In “Tunnel Of No Light” però tutto viene estremizzato e reso più lugubre, lavorando molto sull’atmosfera che se ne ricava di gusto plumbeo, ossessivo e monolitico. In tal senso, una canzone come “The Day I Dissolved” potrebbe ergersi a manifesto di tutto il disco. Durata non sfiancante (parliamo di cinque minuti), batteria lenta e incessante, cantato in growl con un tono però non troppo basso, piuttosto urlato e lacerante: tutto contribuisce alla riuscita di un brano che, secondo me, gli amanti del genere apprezzeranno. Ma se così non fosse c’è anche spazio per episodi un po’ più tirati (ma non esageriamo nel definirli tali: parliamo comunque sempre di composizioni dalla struttura graniticamente doom, non ci piove in questo), come in “In Hopeless Pursuit” dove forse spicca di più il lavoro di Norrman e dove probabilmente l’influenza delle band citate più si fa sentire. 

Dunque alla fine direi che il risultato finale di questo disco è un amalgama di generi e ispirazioni differenti che certamente, bisogna essere onesti nel dirlo, non spiccano in originalità, ma seppure la direzione di questa band è ben delineata e ormai anni di attività (seppure in sordina, seppur discontinui) lo dimostrano. C’è spazio per godere della loro musica, perché viene magistralmente eseguita, e perché il sentimento che questa vuole trasmettere viene ben recepito dall’ascoltatore, e questo non è da tutti. 

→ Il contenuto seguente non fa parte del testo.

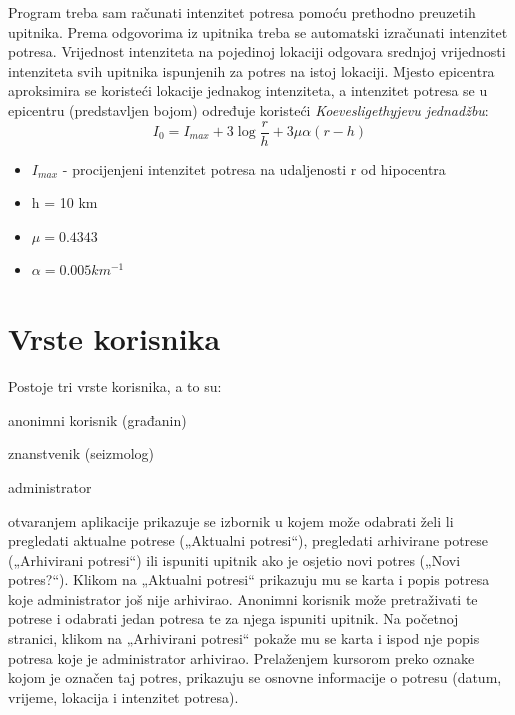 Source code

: 	Program treba sam računati intenzitet potresa pomoću prethodno preuzetih upitnika. Prema odgovorima iz upitnika treba se automatski izračunati intenzitet potresa. 
	Vrijednost intenziteta na pojedinoj lokaciji odgovara srednjoj vrijednosti intenziteta svih upitnika ispunjenih za potres na istoj lokaciji. Mjesto epicentra aproksimira se koristeći lokacije jednakog intenziteta, a intenzitet potresa se u epicentru (predstavljen bojom) određuje koristeći \textit{Koevesligethyjevu jednadžbu}:
\begin{equation}
  I_{0} = I_{max} + 3\log\frac{r}{h} + 3\mu\alpha(r-h)
\end{equation}

\begin{itemize}                                                             
    \item $I_{max}$ - procijenjeni intenzitet potresa na udaljenosti r od hipocentra
    \item h = 10 km 
    \item $\mu=0.4343$
    \item $\alpha=0.005 km^{-1}$
    
\end{itemize} 


\section{Vrste korisnika}
Postoje tri vrste korisnika, a to su:
\begin{packed_item}
	\item anonimni korisnik (građanin)
	\item znanstvenik (seizmolog)
	\item administrator
\end{packed_item}

 otvaranjem aplikacije prikazuje se izbornik u kojem može odabrati želi li pregledati aktualne potrese („Aktualni potresi“), pregledati arhivirane potrese („Arhivirani potresi“) ili ispuniti upitnik ako je osjetio novi potres („Novi potres?“). Klikom na „Aktualni potresi“ prikazuju mu se karta i popis potresa koje administrator još nije arhivirao. Anonimni korisnik može pretraživati te potrese i odabrati jedan potresa te za njega ispuniti upitnik. Na početnoj stranici, klikom na „Arhivirani potresi“ pokaže mu se karta i ispod nje popis potresa koje je administrator arhivirao. Prelaženjem kursorom preko oznake kojom je označen taj potres, prikazuju se osnovne informacije o potresu (datum, vrijeme, lokacija i intenzitet potresa).

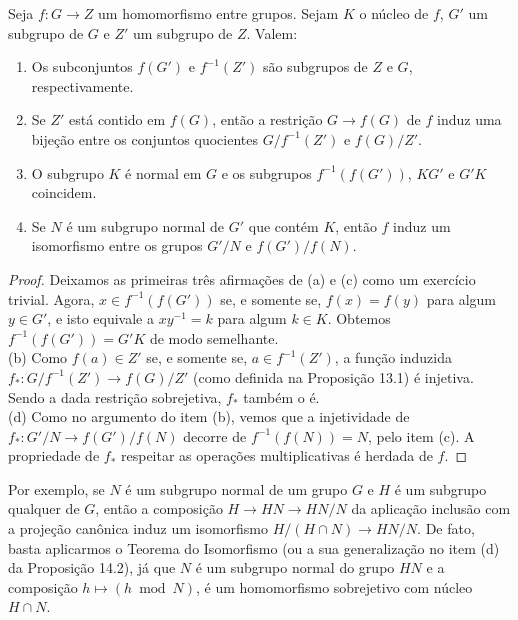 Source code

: \begin{proposicao}
Seja $f : G \to Z$ um homomorfismo entre grupos. Sejam $K$ o núcleo de $f$,
$G'$ um subgrupo de $G$ e $Z'$ um subgrupo de $Z$. Valem:
\end{proposicao}

\begin{enumerate}[label=(\alph*), left=0.5cm, align=left, nosep]
    \item Os subconjuntos $f(G')$ e $f^{-1}(Z')$ são subgrupos de $Z$ e $G$,
    respectivamente.

    \item Se $Z'$ está contido em $f(G)$, então a restrição
    $G \to f(G)$ de $f$ induz uma bijeção entre os conjuntos quocientes
    $G/f^{-1}(Z')$ e $f(G)/Z'$.

    \item O subgrupo $K$ é normal em $G$ e os subgrupos
    $f^{-1}(f(G'))$, $KG'$ e $G'K$ coincidem.

    \item Se $N$ é um subgrupo normal de $G'$ que contém $K$, então $f$ induz
    um isomorfismo entre os grupos $G'/N$ e $f(G')/f(N)$.
\end{enumerate}

\begin{proof}
Deixamos as primeiras três afirmações de (a) e (c) como um exercício trivial. Agora, $x \in f^{-1}(f(G'))$ 
se, e somente se, $f(x) = f(y)$ para algum $y \in G'$, e isto equivale a $xy^{-1} = k$ para algum $k \in K$.
Obtemos $f^{-1}(f(G')) = G'K$ de modo semelhante. \\
(b) Como $f(a) \in Z'$ se, e somente se, $a \in f^{-1}(Z')$, a função induzida
$f_* : G/f^{-1}(Z') \to f(G)/Z'$ (como definida na Proposição 13.1) é injetiva. Sendo a dada restrição sobrejetiva,
$f_*$ também o é. \\
(d) Como no argumento do item (b), vemos que a injetividade de $f_* : G'/N \to f(G')/f(N)$ decorre de $f^{-1}(f(N)) = N$, 
pelo item (c). A propriedade de $f_*$ respeitar as operações multiplicativas é herdada de $f$.    
\end{proof}

Por exemplo, se $N$ é um subgrupo normal de um grupo $G$ e $H$ é um subgrupo qualquer de $G$, então a composição 
$H \to HN \to HN/N$ da aplicação inclusão com a projeção canônica induz um isomorfismo $H/(H \cap N) \to HN/N$. 
De fato, basta aplicarmos o Teorema do Isomorfismo (ou a sua generalização no item (d) da Proposição 14.2), já que 
$N$ é um subgrupo normal do grupo $HN$ e a composição $h \mapsto (h \bmod N)$, é um homomorfismo sobrejetivo com núcleo $H \cap N$.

Per quanto mi riguarda la loro miglior prova di sempre è rappresentata dal loro esordio “Grey Dawn” (ancora oggi per me è un piacere ascoltare la canzone che dà il titolo al disco), forse però quelli erano altri tempi e altre sensibilità erano maggiormente coinvolte; questo però non toglie valore a quanto gli October Tide, pure grazie all’eccellente e originale prova del nuovo cantante Alexander Högbom, in quest’album hanno fatto. Il voto che esprimo quindi, è da intendersi come paragone per quanto la band ha fatto precedentemente, limite che purtroppo non si riesce a mettere da parte, visti i trascorsi del gruppo stesso. Oggettivamente, questo è un album per estimatori del doom. Un lavoro di classe.